If it's the meat, we'll be asleep by page five.
Jeffe, ever the champion of "keep it moving" as demonstrated in the many novellas to her name, reminds us in her post that lush world-building is a luxury in which not every story should invest. If your setting is a common/recognizable environment, then a few sentences and you're done. Those sentences are dedicated more to establishing the atmosphere/mood than actual landscape.
However, as Lucy mentioned in her post yesterday, it is possible for setting be a character; especially in SF/F. As such, it merits turns through the footlights. Go ahead, paint the highlights and note the shadows. But don't spend too long on it or you'll distract the reader from the action going on in the spotlight.
What two cents do I have to add? Dear Readers, I still struggle with how and when to dole out the details of the foreign worlds so very vivid inside my head. I desperately want to share the mad genius in the construction of the streets, the decline of the water purification stations, the fluctuations of the treasury, and the cycle of crop rotations...
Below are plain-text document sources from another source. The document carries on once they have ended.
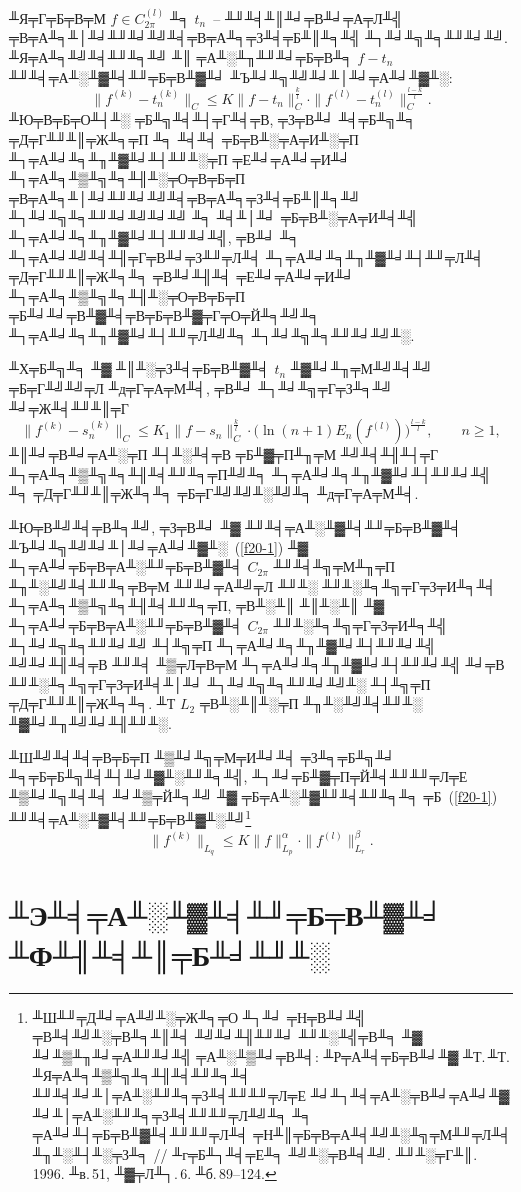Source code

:  ╨Я╤Г╤Б╤В╤М $f\in {C}^{(l)}_{{2\pi}}$ ╨╕ $t_n$~--
 ╨╜╨╡╨║╨╛╤В╨╛╤А╤Л╨╣ ╤В╤А╨╕╨│╨╛╨╜╨╛╨╝╨╡╤В╤А╨╕╤З╨╡╤Б╨║╨╕╨╣ ╨┐╨╛╨╗╨╕╨╜╨╛╨╝.
 ╨Я╤А╨╕╨╝╨╡╨╜╨╕╨╝ ╨║ ╤А╨░╨╖╨╜╨╛╤Б╤В╨╕ $f-t_n$ ╨╜╨╡╤А╨░╨▓╨╡╨╜╤Б╤В╨▓╨╛ ╨Ъ╨╛╨╗╨╝╨╛╨│╨╛╤А╨╛╨▓╨░:
 $$
 \|f^{(k)}-t_n^{(k)}\|_C\le K \|f-t_n\|_C^{\frac{k}{{l}}}\cdot
 \|f^{(l)}-t_n^{(l)}\|_C^{\frac{l-k}{l}}.
 $$
 ╨Ю╤В╤Б╤О╨┤╨░ ╤Б╨╗╨╡╨┤╤Г╨╡╤В, ╤З╤В╨╛ ╨╡╤Б╨╗╨╕ ╤Д╤Г╨╜╨║╤Ж╨╕╤П ╨╕  ╨╡╨╡ ╤Б╤В╨░╤А╤И╨░╤П ╨┐╤А╨╛╨╕╨╖╨▓╨╛╨┤╨╜╨░╤П
 ╤Е╨╛╤А╨╛╤И╨╛ ╨┐╤А╨╕╨▒╨╗╨╕╨╢╨░╤О╤В╤Б╤П ╤В╤А╨╕╨│╨╛╨╜╨╛╨╝╨╡╤В╤А╨╕╤З╨╡╤Б╨║╨╕╨╝ ╨┐╨╛╨╗╨╕╨╜╨╛╨╝╨╛╨╝ ╨╕ ╨╡╨│╨╛
 {╤Б╤В╨░╤А╤И╨╡╨╣} ╨┐╤А╨╛╨╕╨╖╨▓╨╛╨┤╨╜╨╛╨╣, ╤В╨╛ ╨╕ ╨┐╤А╨╛╨╝╨╡╨╢╤Г╤В╨╛╤З╨╜╤Л╨╡ ╨┐╤А╨╛╨╕╨╖╨▓╨╛╨┤╨╜╤Л╨╡
 ╤Д╤Г╨╜╨║╤Ж╨╕╨╕ ╤В╨╛╨╢╨╡ ╤Е╨╛╤А╨╛╤И╨╛ ╨┐╤А╨╕╨▒╨╗╨╕╨╢╨░╤О╤В╤Б╤П
 {╤Б╨╛╨╛╤В╨▓╨╡╤В╤Б╤В╨▓╤Г╤О╤Й╨╕╨╝╨╕} {╨┐╤А╨╛╨╕╨╖╨▓╨╛╨┤╨╜╤Л╨╝╨╕ ╨┐╨╛╨╗╨╕╨╜╨╛╨╝╨░}.

 ╨Х╤Б╨╗╨╕ ╨▓ ╨║╨░╤З╨╡╤Б╤В╨▓╨╡ $t_n$ ╨▓╨╛╨╖╤М╨╝╨╡╨╝ ╤Б╤Г╨╝╨╝╤Л ╨д╤Г╤А╤М╨╡, ╤В╨╛ ╨┐╨╛╨╗╤Г╤З╨╕╨╝ ╨╛╤Ж╨╡╨╜╨║╤Г
 $$
   \|f^{(k)}-s_n^{(k)}\|_C\le K_{{1}} \|f-s_n \|_C^{\frac{k}{l}}\cdot
   \Big(\ln (n+1)  {E_n(f^{(l)})\Big)^{\frac{l-k}{l}},\qquad n\ge 1},
 $$
 ╨║╨╛╤В╨╛╤А╨░╤П ╨┤╨░╨╡╤В ╤Б╨▓╤П╨╖╤М ╨╝╨╡╨╢╨┤╤Г ╨┐╤А╨╕╨▒╨╗╨╕╨╢╨╡╨╜╨╕╤П╨╝╨╕ ╨┐╤А╨╛╨╕╨╖╨▓╨╛╨┤╨╜╨╛╨╣ ╨╕ ╤Д╤Г╨╜╨║╤Ж╨╕╨╕
 ╤Б╤Г╨╝╨╝╨░╨╝╨╕ ╨д╤Г╤А╤М╨╡.

 ╨Ю╤В╨╝╨╡╤В╨╕╨╝, ╤З╤В╨╛ ╨▓ ╨╜╨╡╤А╨░╨▓╨╡╨╜╤Б╤В╨▓╨╡ ╨Ъ╨╛╨╗╨╝╨╛╨│╨╛╤А╨╛╨▓╨░~(\ref{f20-1}) ╨▓ ╨┐╤А╨╛╤Б╤В╤А╨░╨╜╤Б╤В╨▓╨╡ $C_{2\pi}$
 ╨╜╨╡╨╗╤М╨╖╤П ╨╖╨░╨╝╨╡╨╜╨╕╤В╤М ╨╜╨╛╤А╨╝╤Л ╨╜╨░ ╨╜╨░╨╕╨╗╤Г╤З╤И╨╕╨╡ ╨┐╤А╨╕╨▒╨╗╨╕╨╢╨╡╨╜╨╕╤П, ╤В╨░╨║ ╨║╨░╨║ ╨▓
 ╨┐╤А╨╛╤Б╤В╤А╨░╨╜╤Б╤В╨▓╨╡ $C_{2\pi}$ ╨╜╨░╨╕╨╗╤Г╤З╤И╨╕╨╣ ╨┐╨╛╨╗╨╕╨╜╨╛╨╝ ╨┤╨╗╤П ╨┐╤А╨╛╨╕╨╖╨▓╨╛╨┤╨╜╨╛╨╣ ╨╝╨╛╨╢╨╡╤В ╨╜╨╡ ╨▒╤Л╤В╤М
 ╨┐╤А╨╛╨╕╨╖╨▓╨╛╨┤╨╜╨╛╨╣ ╨╛╤В ╨╜╨░╨╕╨╗╤Г╤З╤И╨╡╨│╨╛ ╨┐╨╛╨╗╨╕╨╜╨╛╨╝╨░ ╨┤╨╗╤П ╤Д╤Г╨╜╨║╤Ж╨╕╨╕. ╨Т $L_2$ ╤В╨░╨║╨░╤П ╨╖╨░╨╝╨╡╨╜╨░ ╨▓╨╛╨╖╨╝╨╛╨╢╨╜╨░.

╨Ш╨╝╨╡╨╡╤В╤Б╤П ╨▒╨╛╨╗╤М╤И╨╛╨╡ ╤З╨╕╤Б╨╗╨╛ ╨╕╤Б╤Б╨╗╨╡╨┤╨╛╨▓╨░╨╜╨╕╨╣, ╨┐╨╛╤Б╨▓╤П╤Й╨╡╨╜╨╜╤Л╤Е ╨▒╨╛╨╗╨╡╨╡ ╨╛╨▒╤Й╨╕╨╝
 ╨▓ ╤Б╤А╨░╨▓╨╜╨╡╨╜╨╕╨╕ ╤Б~(\ref{f20-1}) ╨╜╨╡╤А╨░╨▓╨╡╨╜╤Б╤В╨▓╨░╨╝\footnote{╨Ш╨╜╤Д╨╛╤А╨╝╨░╤Ж╨╕╤О ╨┐╨╛
 ╤Н╤В╨╛╨╣ ╤В╨╡╨╝╨░╤В╨╕╨║╨╡ ╨╝╨╛╨╢╨╜╨╛ ╨╜╨░╨╣╤В╨╕ ╨▓ ╨╛╨▒╨╖╨╛╤А╨╜╨╛╨╣ ╤А╨░╨▒╨╛╤В╨╡:
╨Р╤А╨╡╤Б╤В╨╛╨▓ ╨Т.\,╨Т. ╨Я╤А╨╕╨▒╨╗╨╕╨╢╨╡╨╜╨╕╨╡ ╨╜╨╡╨╛╨│╤А╨░╨╜╨╕╤З╨╡╨╜╨╜╤Л╤Е ╨╛╨┐╨╡╤А╨░╤В╨╛╤А╨╛╨▓ ╨╛╨│╤А╨░╨╜╨╕╤З╨╡╨╜╨╜╤Л╨╝╨╕ ╨╕
╤А╨╛╨┤╤Б╤В╨▓╨╡╨╜╨╜╤Л╨╡ ╤Н╨║╤Б╤В╤А╨╡╨╝╨░╨╗╤М╨╜╤Л╨╡ ╨╖╨░╨┤╨░╤З╨╕
 // ╨г╤Б╨┐╨╡╤Е╨╕ ╨╝╨░╤В╨╡╨╝. ╨╜╨░╤Г╨║. 1996. ╨в.\,51, ╨▓╤Л╨┐.\,6. ╨б.\,89--124.}
 $$
 \|f^{(k)}\|_{L_q}\le K\|f\|_{L_p}^{\alpha}\cdot
 \|f^{(l)}\|_{L_r}^{\beta}.
 $$


 \section{╨Э╨╡╤А╨░╨▓╨╡╨╜╤Б╤В╨▓╨╛ ╨Ф╨╢╨╡╨║╤Б╨╛╨╜╨░}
I have to rein in my enthusiasm; otherwise, my word stew is really a turducken and a food coma is imminent. I mean, I have to cut way, way back. I'm one of those authors who has to heed the "use less than 10% of what you want to tell them and parse it out slowly" advice. My first drafts are inevitably too heavy on the details of the world. I edit my world-building by forcing myself to view everything through my protagonist's eyes and by answering the following questions:
Would she actually notice that? Why?
Non-natives to a land make note of the bigger picture in the beginning and pay attention to details when events force them to. Indigenous people notice change to their environment, and that change is a precursor to an event. It might seem a subtle difference between when/how details are revealed, but it's a difference that plays into the ever-important pacing of a scene and the story.
Dear Readers, do you have a method for policing your world-building? I'd love to learn how you balance your word stew!